A single Galaxy Digital customer sold around $9 billion worth of Bitcoin last quarter, raising the question of whether quantum computing concerns are already pulling in the market as a sales narrative. The trigger was statements by Galaxy CEO Mike Novogratz in yesterday’s earnings call and his later classification in a Bloomberg interview.
The debate was fueled by an X post from Nic Carter (Partner at Castle Island Ventures) on X:
“Novo indicated on its earnings call that Galaxy had a customer that sold $9 billion worth of Bitcoin, at least in part due to quantum computing effects.”
Novo implies on the earnings call just now Galaxy had a client that sold $9b worth of bitcoin at least partially due to quantum https://t.co/cCS0vTbToc
— nic carter (@nic_carter) February 3, 2026
However, it sounds different in the call transcript: Novogratz refers to the Bitcoin core environment and believes a timely switch to quantum-resistant cryptography is feasible. He sees the greater risk not in technical terms, but in social coordination.
“The risk to the Bitcoin ecosystem, of course, is that developers become stubborn, fight each other and end up not doing it – and nihilistically destroying themselves. I don’t think that’s going to happen. And that’s why I think quantum computing won’t be a big problem for crypto in the long term. It’s going to be a big problem for the world, but crypto, especially Bitcoin, will be able to handle it.”

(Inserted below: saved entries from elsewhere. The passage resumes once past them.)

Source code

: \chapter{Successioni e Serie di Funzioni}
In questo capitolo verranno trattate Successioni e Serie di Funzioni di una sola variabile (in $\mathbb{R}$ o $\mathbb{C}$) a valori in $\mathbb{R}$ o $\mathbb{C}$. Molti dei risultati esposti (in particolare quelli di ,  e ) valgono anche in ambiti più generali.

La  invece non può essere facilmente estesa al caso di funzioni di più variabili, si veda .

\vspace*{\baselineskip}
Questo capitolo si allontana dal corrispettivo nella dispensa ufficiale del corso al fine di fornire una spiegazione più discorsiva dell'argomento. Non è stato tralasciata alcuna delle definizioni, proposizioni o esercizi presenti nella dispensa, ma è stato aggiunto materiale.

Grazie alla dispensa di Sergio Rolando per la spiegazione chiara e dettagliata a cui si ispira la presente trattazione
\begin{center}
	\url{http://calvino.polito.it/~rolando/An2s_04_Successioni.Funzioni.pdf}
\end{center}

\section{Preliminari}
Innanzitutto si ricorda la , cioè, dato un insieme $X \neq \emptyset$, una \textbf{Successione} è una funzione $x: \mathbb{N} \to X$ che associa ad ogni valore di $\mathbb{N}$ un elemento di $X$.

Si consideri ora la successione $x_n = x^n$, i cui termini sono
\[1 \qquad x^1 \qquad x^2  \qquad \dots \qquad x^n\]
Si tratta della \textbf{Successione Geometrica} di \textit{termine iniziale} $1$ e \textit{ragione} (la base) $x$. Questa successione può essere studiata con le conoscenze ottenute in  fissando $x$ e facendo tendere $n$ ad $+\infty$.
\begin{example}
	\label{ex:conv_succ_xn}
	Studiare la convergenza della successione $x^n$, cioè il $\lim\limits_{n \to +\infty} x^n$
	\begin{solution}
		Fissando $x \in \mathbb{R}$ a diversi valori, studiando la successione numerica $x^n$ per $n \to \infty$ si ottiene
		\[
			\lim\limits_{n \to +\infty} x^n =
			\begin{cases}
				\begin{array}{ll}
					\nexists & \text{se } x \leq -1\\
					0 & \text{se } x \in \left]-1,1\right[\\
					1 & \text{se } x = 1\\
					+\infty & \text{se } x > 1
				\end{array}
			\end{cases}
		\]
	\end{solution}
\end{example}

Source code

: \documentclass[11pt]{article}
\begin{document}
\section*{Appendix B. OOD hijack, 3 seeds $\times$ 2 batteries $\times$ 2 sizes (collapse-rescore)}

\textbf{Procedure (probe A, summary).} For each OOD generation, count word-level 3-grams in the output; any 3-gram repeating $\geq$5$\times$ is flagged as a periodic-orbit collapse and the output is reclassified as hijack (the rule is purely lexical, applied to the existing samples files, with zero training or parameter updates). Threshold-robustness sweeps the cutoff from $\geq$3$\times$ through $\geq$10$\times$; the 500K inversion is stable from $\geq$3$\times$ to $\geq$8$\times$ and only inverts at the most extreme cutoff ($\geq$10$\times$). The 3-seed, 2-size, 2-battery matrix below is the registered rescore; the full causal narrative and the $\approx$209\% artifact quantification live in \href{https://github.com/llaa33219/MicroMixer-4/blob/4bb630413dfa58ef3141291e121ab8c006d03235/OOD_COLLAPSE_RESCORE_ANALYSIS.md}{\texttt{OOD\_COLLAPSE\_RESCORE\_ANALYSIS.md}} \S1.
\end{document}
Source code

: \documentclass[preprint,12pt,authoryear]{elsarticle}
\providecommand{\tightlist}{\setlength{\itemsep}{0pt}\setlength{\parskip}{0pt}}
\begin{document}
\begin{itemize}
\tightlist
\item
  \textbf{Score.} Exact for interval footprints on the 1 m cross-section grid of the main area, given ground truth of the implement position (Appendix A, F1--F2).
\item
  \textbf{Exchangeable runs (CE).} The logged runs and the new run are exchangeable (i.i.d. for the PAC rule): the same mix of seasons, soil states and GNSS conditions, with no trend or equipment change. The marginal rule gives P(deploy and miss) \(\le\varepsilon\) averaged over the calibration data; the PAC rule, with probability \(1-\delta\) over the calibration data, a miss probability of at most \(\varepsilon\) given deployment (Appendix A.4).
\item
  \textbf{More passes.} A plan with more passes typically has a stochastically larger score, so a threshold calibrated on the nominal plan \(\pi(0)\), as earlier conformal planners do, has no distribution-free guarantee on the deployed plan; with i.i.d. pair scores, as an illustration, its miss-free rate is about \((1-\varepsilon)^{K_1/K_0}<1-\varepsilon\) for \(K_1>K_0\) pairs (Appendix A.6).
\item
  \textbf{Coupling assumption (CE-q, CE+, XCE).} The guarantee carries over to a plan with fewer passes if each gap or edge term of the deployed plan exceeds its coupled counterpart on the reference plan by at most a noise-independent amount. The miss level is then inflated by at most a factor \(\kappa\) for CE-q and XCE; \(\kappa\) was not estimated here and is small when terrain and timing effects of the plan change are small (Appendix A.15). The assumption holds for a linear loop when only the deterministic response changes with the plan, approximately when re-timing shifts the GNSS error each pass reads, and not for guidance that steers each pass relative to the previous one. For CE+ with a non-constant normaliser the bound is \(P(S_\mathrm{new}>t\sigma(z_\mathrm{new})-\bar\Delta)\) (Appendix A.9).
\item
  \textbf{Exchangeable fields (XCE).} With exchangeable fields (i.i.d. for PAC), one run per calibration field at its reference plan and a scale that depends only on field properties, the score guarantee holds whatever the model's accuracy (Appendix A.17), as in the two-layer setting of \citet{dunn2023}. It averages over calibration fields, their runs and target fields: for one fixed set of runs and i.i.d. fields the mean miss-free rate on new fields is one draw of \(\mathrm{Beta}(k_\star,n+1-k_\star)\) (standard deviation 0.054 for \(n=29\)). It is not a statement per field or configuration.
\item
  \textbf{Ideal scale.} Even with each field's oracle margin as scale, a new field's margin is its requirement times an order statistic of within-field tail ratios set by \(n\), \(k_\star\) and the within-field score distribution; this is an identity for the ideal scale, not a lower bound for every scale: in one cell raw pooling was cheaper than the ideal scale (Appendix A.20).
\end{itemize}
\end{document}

At the same time, he says that quantum computing often appears as an “excuse” in the market narrative. The following sentence from Novogratz caused speculation:
“But that was just the excuse. And I think the sale – and listen, we had one customer alone that did $9 billion in sales – actually worked.”
This is exactly where the scope arises: Novogratz mentions the 9 billion sale directly after the reference to the quantum computer narrative, but he does not state a clear causality. That’s exactly where Galaxy’s Head of Research Alex Thorn contradicts this on X.
“Quantum computing is not the reason why the whale sold,” Thorn wrote, adding that Novogratz did not connect the two points: he mentioned “a reason that some cite for Bitcoin’s weakness,” but contradicted it himself. Thorn also pointed out that Novogratz had made it clear to Bloomberg that quantum fear was not the reason for Bitcoin’s weakness.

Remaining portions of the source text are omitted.